Task to complete – What you return should be every line below, word for word, and none of the images.

Material shown –
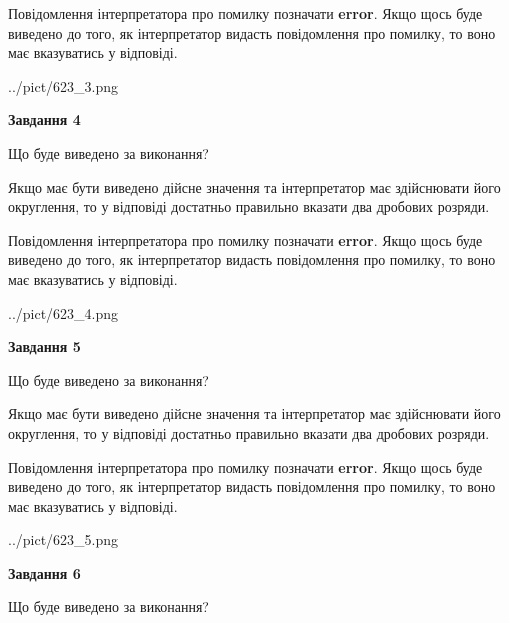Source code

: \documentclass[12pt, ukrainian]{article}
\begin{document}
{\begin {Large}
Повідомлення інтерпретатора про помилку позначати \textbf{error}.
Якщо щось буде виведено до того, як інтерпретатор видасть повідомлення про помилку, 
то воно має вказуватись у відповіді. \par

\begin{center}
	{../pict/623_3.png}
\end{center}
\newpage

{\begin {center}\textbf{Завдання 4}\end {center}}\par
Що буде виведено за виконання? \par

Якщо має бути виведено дійсне значення та інтерпретатор має здійснювати його округлення, 
то у відповіді достатньо правильно вказати два дробових розряди.

Повідомлення інтерпретатора про помилку позначати \textbf{error}.
Якщо щось буде виведено до того, як інтерпретатор видасть повідомлення про помилку, 
то воно має вказуватись у відповіді. \par

\begin{center}
	{../pict/623_4.png}
\end{center}
\newpage

{\begin {center}\textbf{Завдання 5}\end {center}}\par
Що буде виведено за виконання? \par

Якщо має бути виведено дійсне значення та інтерпретатор має здійснювати його округлення, 
то у відповіді достатньо правильно вказати два дробових розряди.

Повідомлення інтерпретатора про помилку позначати \textbf{error}.
Якщо щось буде виведено до того, як інтерпретатор видасть повідомлення про помилку, 
то воно має вказуватись у відповіді. \par

\begin{center}
	{../pict/623_5.png}
\end{center}
\newpage

{\begin {center}\textbf{Завдання 6}\end {center}}\par
Що буде виведено за виконання? \par


\end{Large}}
\end{document}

Problem solution –
Source code

: \documentclass[12pt, ukrainian]{article}
\begin{document}
{\begin {Large}
Повідомлення інтерпретатора про помилку позначати \textbf{error}.
Якщо щось буде виведено до того, як інтерпретатор видасть повідомлення про помилку, 
то воно має вказуватись у відповіді. \par

\begin{center}
	{../pict/623_3.png}
\end{center}
\newpage

{\begin {center}\textbf{Завдання 4}\end {center}}\par
Що буде виведено за виконання? \par

Якщо має бути виведено дійсне значення та інтерпретатор має здійснювати його округлення, 
то у відповіді достатньо правильно вказати два дробових розряди.

Повідомлення інтерпретатора про помилку позначати \textbf{error}.
Якщо щось буде виведено до того, як інтерпретатор видасть повідомлення про помилку, 
то воно має вказуватись у відповіді. \par

\begin{center}
	{../pict/623_4.png}
\end{center}
\newpage

{\begin {center}\textbf{Завдання 5}\end {center}}\par
Що буде виведено за виконання? \par

Якщо має бути виведено дійсне значення та інтерпретатор має здійснювати його округлення, 
то у відповіді достатньо правильно вказати два дробових розряди.

Повідомлення інтерпретатора про помилку позначати \textbf{error}.
Якщо щось буде виведено до того, як інтерпретатор видасть повідомлення про помилку, 
то воно має вказуватись у відповіді. \par

\begin{center}
	{../pict/623_5.png}
\end{center}
\newpage

{\begin {center}\textbf{Завдання 6}\end {center}}\par
Що буде виведено за виконання? \par


\end{Large}}
\end{document}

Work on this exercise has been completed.